So far, we know that global recyclists could recycle sewage water into drinking water, and hydro-power plants can produce electricity by converting water to hydrogen via a gas turbine or fuel cells. But in this case, a Netherlands-based sustainability startup claims that you can get about 40% of your total heat requirement from your wastewater!

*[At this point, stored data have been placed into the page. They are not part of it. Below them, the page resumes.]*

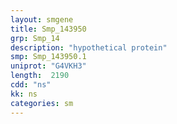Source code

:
 ```yaml
---
layout: smgene
title: Smp_143950
grp: Smp_14
description: "hypothetical protein"
smp: Smp_143950.1
uniprot: "G4VKH3"
length:  2190
cdd: "ns"
kk: ns
categories: sm
---
```

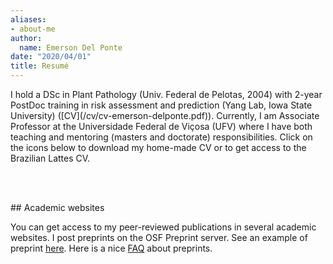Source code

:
 ```yaml
---
aliases:
- about-me
author:
  name: Emerson Del Ponte
date: "2020/04/01"
title: Resumé
---
```

<link rel="stylesheet" href="https://cdn.rawgit.com/jpswalsh/academicons/master/css/academicons.min.css">

<style>
a.tooltip {
    position: relative;
}

a.tooltip span {
    display: none;    
}

a.tooltip:hover span, a.tooltip:focus span {
    display:block;
    position:absolute;
    top:1em;
    left:1.5em;
    padding: 0.2em 0.6em;
    border:1px solid #996633;
    background-color:#FFFF66;
    color:#000;
}
</style>

<link rel="stylesheet" href="/font-awesome/css/font-awesome.min.css">
I hold a DSc in Plant Pathology (Univ. Federal de Pelotas, 2004) with 2-year PostDoc training in risk assessment and prediction (Yang Lab, Iowa State University) ([CV](/cv/cv-emerson-delponte.pdf)). Currently, I am Associate Professor at the Universidade Federal de Viçosa (UFV) where I have both teaching and mentoring (masters and doctorate) responsibilities. Click on the icons below to download my home-made CV or to get access to the Brazilian Lattes CV.

<a class = "tooltip" href="/cv/cv-emerson-delponte.pdf" title ="Full CV in PDF"><i class="ai ai-cv ai-2x">
</i></a>&nbsp;
<a class = "tooltip" href="http://lattes.cnpq.br/9460309107496381" title = "Lattes CV">
<i class="ai ai-lattes-square ai-2x">
</i></a>


<br>
## Academic websites

You can get access to my peer-reviewed publications in several academic websites. I post preprints on the OSF Preprint server. See an example of preprint [here](https://osf.io/kwvq5/). Here is a nice [FAQ](https://help.osf.io/hc/en-us/articles/360019930493-Preprint-FAQs)
 about preprints.
 <br>

<a  class = "tooltip" href="https://orcid.org/0000-0003-4398-409X">
<i class="ai ai-orcid ai-2x">
</i></a>&nbsp;
<a title = "Publons"  class = "tooltip" href="https://publons.com/researcher/2740078/emerson-m-del-ponte/">
<i class="ai ai-publons ai-2x">
</i></a>&nbsp;
<a title = "Google Scholar" class = "tooltip" href="https://scholar.google.com.br/citations?user=a1rPnI0AAAAJ&hl=en">
<i class="ai ai-google-scholar-square ai-2x">
</i></a>&nbsp;
<a title = "ResearchGate" class = "tooltip" href="https://www.researchgate.net/profile/Emerson_Del_Ponte">
<i class="ai ai-researchgate-square ai-2x">
</i></a>&nbsp;
<a class = "tooltip" title = "Open Science Framework"  href="https://osf.io/jb6yd/">
<i class="ai ai-osf ai-2x">
</i>
</a>







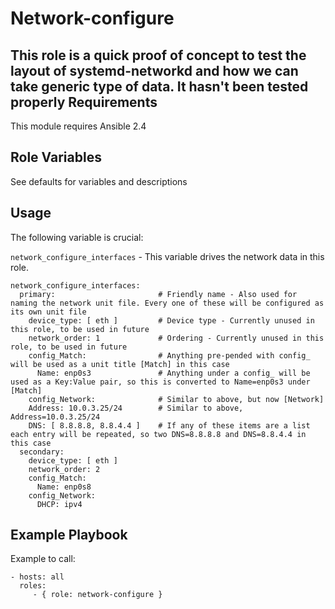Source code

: Network-configure
=========

This role is a quick proof of concept to test the layout of systemd-networkd and how we can take generic type of data. It hasn't been tested properly
Requirements
------------

This module requires Ansible 2.4

Role Variables
--------------

See defaults for variables and descriptions

## Usage


The following variable is crucial:

`network_configure_interfaces` - This variable drives the network data in this role.


```
network_configure_interfaces:
  primary:                       # Friendly name - Also used for naming the network unit file. Every one of these will be configured as its own unit file
    device_type: [ eth ]         # Device type - Currently unused in this role, to be used in future
    network_order: 1             # Ordering - Currently unused in this role, to be used in future
    config_Match:                # Anything pre-pended with config_ will be used as a unit title [Match] in this case
      Name: enp0s3               # Anything under a config_ will be used as a Key:Value pair, so this is converted to Name=enp0s3 under [Match]
    config_Network:              # Similar to above, but now [Network]
    Address: 10.0.3.25/24        # Similar to above, Address=10.0.3.25/24
    DNS: [ 8.8.8.8, 8.8.4.4 ]    # If any of these items are a list each entry will be repeated, so two DNS=8.8.8.8 and DNS=8.8.4.4 in this case
  secondary:
    device_type: [ eth ]
    network_order: 2
    config_Match:
      Name: enp0s8
    config_Network:
      DHCP: ipv4

```

Example Playbook
----------------

Example to call:

    - hosts: all
      roles:
         - { role: network-configure }
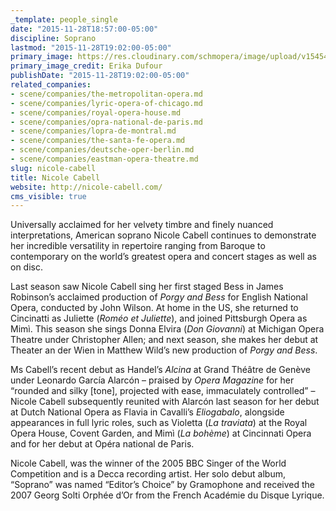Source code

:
 ```yaml
---
_template: people_single
date: "2015-11-28T18:57:00-05:00"
discipline: Soprano
lastmod: "2015-11-28T19:02:00-05:00"
primary_image: https://res.cloudinary.com/schmopera/image/upload/v1545409169/media/webhook-uploads/1448755125649/2015-11-29---Nicole-Cabell-2.jpg.jpg
primary_image_credit: Erika Dufour
publishDate: "2015-11-28T19:02:00-05:00"
related_companies:
- scene/companies/the-metropolitan-opera.md
- scene/companies/lyric-opera-of-chicago.md
- scene/companies/royal-opera-house.md
- scene/companies/opra-national-de-paris.md
- scene/companies/lopra-de-montral.md
- scene/companies/the-santa-fe-opera.md
- scene/companies/deutsche-oper-berlin.md
- scene/companies/eastman-opera-theatre.md
slug: nicole-cabell
title: Nicole Cabell
website: http://nicole-cabell.com/
cms_visible: true
---
```

Universally acclaimed for her velvety timbre and finely nuanced interpretations, American soprano Nicole Cabell continues to demonstrate her incredible versatility in repertoire ranging from Baroque to contemporary on the world’s greatest opera and concert stages as well as on disc. 

Last season saw Nicole Cabell sing her first staged Bess in James Robinson’s acclaimed production of _Porgy and Bess_ for English National Opera, conducted by John Wilson. At home in the US, she returned to Cincinatti as Juliette (_Roméo et Juliette_), and joined Pittsburgh Opera as Mimì. This season she sings Donna Elvira (_Don Giovanni_) at Michigan Opera Theatre under Christopher Allen; and next season, she makes her debut at Theater an der Wien in Matthew Wild’s new production of _Porgy and Bess_.

Ms Cabell’s recent debut as Handel’s _Alcina_ at Grand Théâtre de Genève under Leonardo García Alarcón – praised by _Opera Magazine_ for her ​“rounded and silky \[tone\], projected with ease, immaculately controlled” – Nicole Cabell subsequently reunited with Alarcón last season for her debut at Dutch National Opera as Flavia in Cavalli’s _Eliogabalo_, alongside appearances in full lyric roles, such as Violetta (_La traviata_) at the Royal Opera House, Covent Garden, and Mimì (_La bohème_) at Cincinnati Opera and for her debut at Opéra national de Paris.

Nicole Cabell, was the winner of the 2005 BBC Singer of the World Competition and is a Decca recording artist. Her solo debut album, ​“Soprano” was named ​“Editor’s Choice” by Gramophone and received the 2007 Georg Solti Orphée d’Or from the French Académie du Disque Lyrique.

Based in Delft, Zuid-Holland, The Netherlands, DeWarmte is a green-tech startup specializing in waste-to-product. Founded in 2019, the Netherlands-based green tech startup takes the wastewater at an average of 27 degrees Celcius from household use, such as showering, flushing, washing dishes, laundry, etc., and extracts all usable heat. The extracted heat is then used to heat fresh water, cutting down on the energy to create hot household water.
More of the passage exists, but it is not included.